Правда, после этого все равно продолжалось массовое закрытие церквей, две трети их были разрушены, взорваны, но самое главное то, что не терял внутреннего спокойствия и в таких обстоятельствах. Когда мы, молодые и горячие, начинали активно возмущаться, он только качал головой и с печальной улыбкой говорил: «Ну, что вы! Все именно так, как должно быть. Именно этим проверяется наша верность своему долгу».

Для меня это было пережито лично. Я уезжал в командировку, приехал, — а мой заместитель ушел из Церкви. Перед этим он мне еще говорил: «Что будем делать? Что будем делать?! Ну, вот я тракторист, но Вы–то что будете делать?!» — «Ну, а я архимандритом останусь. Ну что же делать? Проживем как–нибудь!»

<194> Тогда же, в самом начале хрущевских гонений, у Патриарха как–то раз зашел разговор о том, как вести себя в новой обстановке. На почти риторический вопрос: «Что же теперь делать?» о. Владимир Елховский, настоятель Брюсовского храма, бывший военный, бодро ответил: «Ваше Святейшество! Наступать нельзя, но в окопах сидеть — можно!»

По собственному опыту скажу, что самые трудные годы для Церкви были с 1963 по 1967. Тогда было объявлено, что в 1981 году «последнего попа покажут по телевидению». Это сказал председатель Совета министров и генсек коммунистической партии. Однако в 1981 г. в центре Москвы — за Моссоветом и на Пироговке, были поставлены два первых церковных дома, где «попы» создали свой Издательский Отдел, получивший международную известность, и центр, куда пришли военные, чтобы помянуть своих родителей.

 

Незадолго до своей смерти — 25 марта 1970 г., Патриарх распорядился о том, чтобы мне присвоили профессорское звание. Сообщил он это через Леню Остапова, и распоряжение было выполнено. А в последний день, — буквально минут за двадцать до смерти, — беседуя с митрополитом Никодимом, сказал: «Питирима надо возвести в архиепископы. И Пимена (Хмелевского)». Разговор закончился, Никодим уехал. Едва он доехал до Серебряного Бора [90], как ему сообщили о смерти Патриарха.

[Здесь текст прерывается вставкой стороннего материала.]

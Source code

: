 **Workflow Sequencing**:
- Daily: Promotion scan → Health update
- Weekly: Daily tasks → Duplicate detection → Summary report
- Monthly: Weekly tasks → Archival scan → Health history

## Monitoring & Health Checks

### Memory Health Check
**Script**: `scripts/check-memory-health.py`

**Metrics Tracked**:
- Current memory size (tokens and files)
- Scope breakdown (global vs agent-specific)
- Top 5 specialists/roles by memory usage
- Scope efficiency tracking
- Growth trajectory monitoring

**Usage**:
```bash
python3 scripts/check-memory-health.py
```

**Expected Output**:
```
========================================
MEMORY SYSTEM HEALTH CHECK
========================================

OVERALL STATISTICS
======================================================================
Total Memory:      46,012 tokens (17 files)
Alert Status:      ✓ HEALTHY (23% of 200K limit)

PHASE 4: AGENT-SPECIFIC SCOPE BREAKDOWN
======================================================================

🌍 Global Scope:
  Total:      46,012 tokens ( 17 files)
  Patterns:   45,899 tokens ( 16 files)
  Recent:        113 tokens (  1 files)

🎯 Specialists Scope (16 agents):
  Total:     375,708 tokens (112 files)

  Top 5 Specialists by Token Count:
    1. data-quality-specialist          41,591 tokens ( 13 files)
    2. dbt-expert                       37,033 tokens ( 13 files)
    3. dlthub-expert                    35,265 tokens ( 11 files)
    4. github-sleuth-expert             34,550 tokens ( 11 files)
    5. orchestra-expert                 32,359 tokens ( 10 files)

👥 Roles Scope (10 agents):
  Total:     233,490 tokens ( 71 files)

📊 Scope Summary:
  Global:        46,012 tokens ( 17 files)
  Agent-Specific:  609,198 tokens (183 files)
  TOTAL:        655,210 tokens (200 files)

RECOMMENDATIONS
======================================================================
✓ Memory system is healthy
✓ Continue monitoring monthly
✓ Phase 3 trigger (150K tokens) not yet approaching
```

Сам я тоже бывал у Патриарха в Переделкине во время его последней болезни, — но еще в феврале, когда он еще ходил (я приезжал подписывать кое–какие бумаги). Последняя его служба была всенощная под Сретенье в Елоховском. Он прочитал «Ныне отпущаеши», а потом сказал, что завтра утром в соборе будем служить митрополит Пимен и я, а он сам хочет отдохнуть в Переделкине, и что там литургию отслужит о. Алексий. А вечером с ним случился инфаркт. Он терпеть не мог около себя никакой прислуги; вечером монахиня подавала ему таз и кувшин, и он шел в ванную. Видимо, он не удержал тяжелый кувшин, упал на левый бок, ударившись о раковину. То ли болевой шок стал причиной инфаркта, то ли наоборот — стало плохо с сердцем, <195> оттого он и упал — теперь уже не узнать. Однако так и вышло: «Ныне отпущаеши…».

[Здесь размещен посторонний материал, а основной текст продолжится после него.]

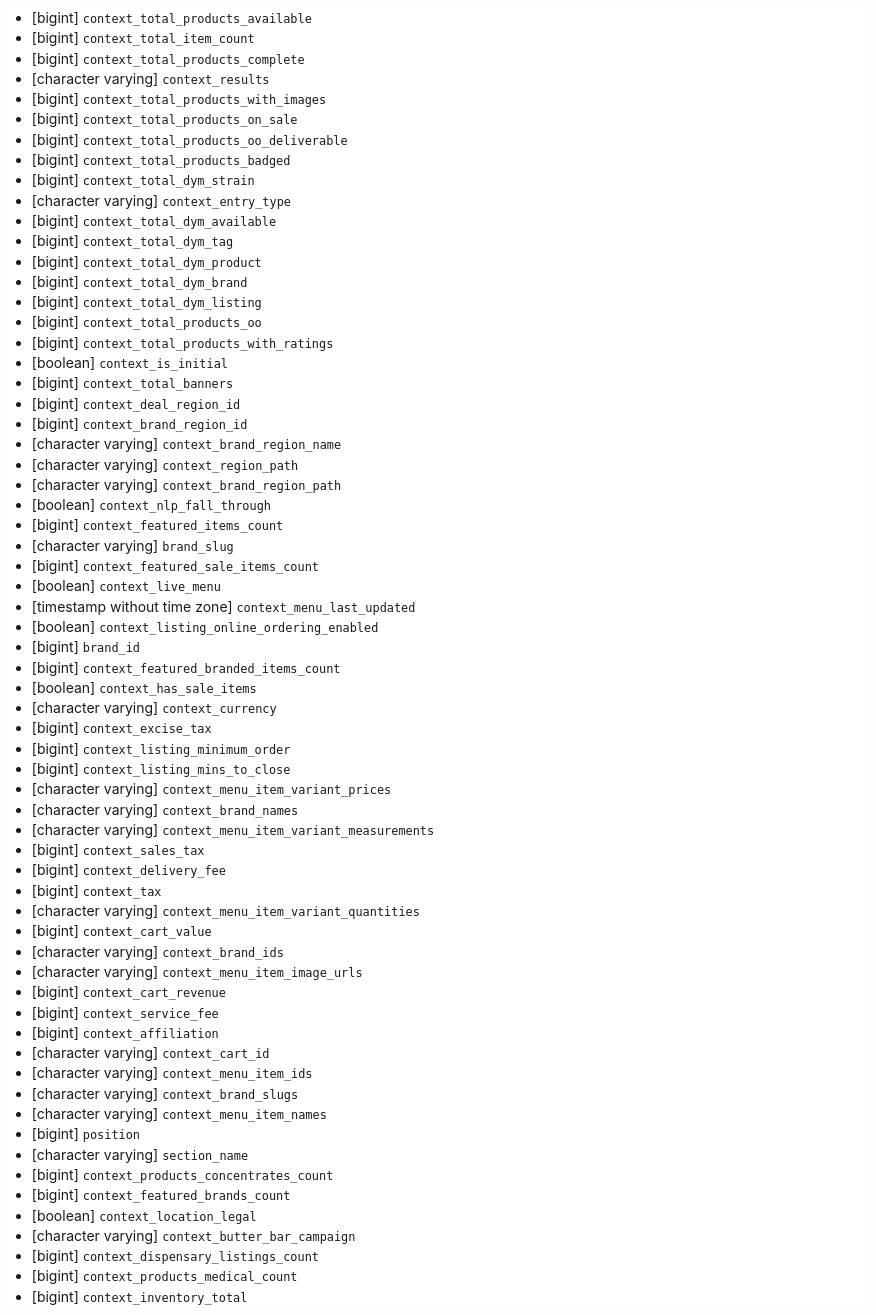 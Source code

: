 * [bigint]    `context_total_products_available`
* [bigint]    `context_total_item_count`
* [bigint]    `context_total_products_complete`
* [character varying] `context_results`
* [bigint]    `context_total_products_with_images`
* [bigint]    `context_total_products_on_sale`
* [bigint]    `context_total_products_oo_deliverable`
* [bigint]    `context_total_products_badged`
* [bigint]    `context_total_dym_strain`
* [character varying] `context_entry_type`
* [bigint]    `context_total_dym_available`
* [bigint]    `context_total_dym_tag`
* [bigint]    `context_total_dym_product`
* [bigint]    `context_total_dym_brand`
* [bigint]    `context_total_dym_listing`
* [bigint]    `context_total_products_oo`
* [bigint]    `context_total_products_with_ratings`
* [boolean]   `context_is_initial`
* [bigint]    `context_total_banners`
* [bigint]    `context_deal_region_id`
* [bigint]    `context_brand_region_id`
* [character varying] `context_brand_region_name`
* [character varying] `context_region_path`
* [character varying] `context_brand_region_path`
* [boolean]   `context_nlp_fall_through`
* [bigint]    `context_featured_items_count`
* [character varying] `brand_slug`
* [bigint]    `context_featured_sale_items_count`
* [boolean]   `context_live_menu`
* [timestamp without time zone] `context_menu_last_updated`
* [boolean]   `context_listing_online_ordering_enabled`
* [bigint]    `brand_id`
* [bigint]    `context_featured_branded_items_count`
* [boolean]   `context_has_sale_items`
* [character varying] `context_currency`
* [bigint]    `context_excise_tax`
* [bigint]    `context_listing_minimum_order`
* [bigint]    `context_listing_mins_to_close`
* [character varying] `context_menu_item_variant_prices`
* [character varying] `context_brand_names`
* [character varying] `context_menu_item_variant_measurements`
* [bigint]    `context_sales_tax`
* [bigint]    `context_delivery_fee`
* [bigint]    `context_tax`
* [character varying] `context_menu_item_variant_quantities`
* [bigint]    `context_cart_value`
* [character varying] `context_brand_ids`
* [character varying] `context_menu_item_image_urls`
* [bigint]    `context_cart_revenue`
* [bigint]    `context_service_fee`
* [bigint]    `context_affiliation`
* [character varying] `context_cart_id`
* [character varying] `context_menu_item_ids`
* [character varying] `context_brand_slugs`
* [character varying] `context_menu_item_names`
* [bigint]    `position`
* [character varying] `section_name`
* [bigint]    `context_products_concentrates_count`
* [bigint]    `context_featured_brands_count`
* [boolean]   `context_location_legal`
* [character varying] `context_butter_bar_campaign`
* [bigint]    `context_dispensary_listings_count`
* [bigint]    `context_products_medical_count`
* [bigint]    `context_inventory_total`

С тех пор я его уже не видел. 17–го апреля вечером я вернулся из Лавры, собирался мыть голову, уже зашел в ванную, когда позвонил Буевский и сказал, что Патриарх скончался.

Умер он в Лазареву субботу. Этот день он очень чтил и всегда отмечал службой. Называл эту субботу «благословенной» в отличие от «Великой преблагословенной» — перед Пасхой. Незадолго до смерти его осматривали врачи, и он сказал им, что в Лазареву субботу непременно будет в церкви. А в ответ на возражения: «Ваше Святейшество, вам еще рано, вы еще не совсем поправились!» (он, в принципе, шел на поправку) — ответил: «Вы не понимаете, какой это день!»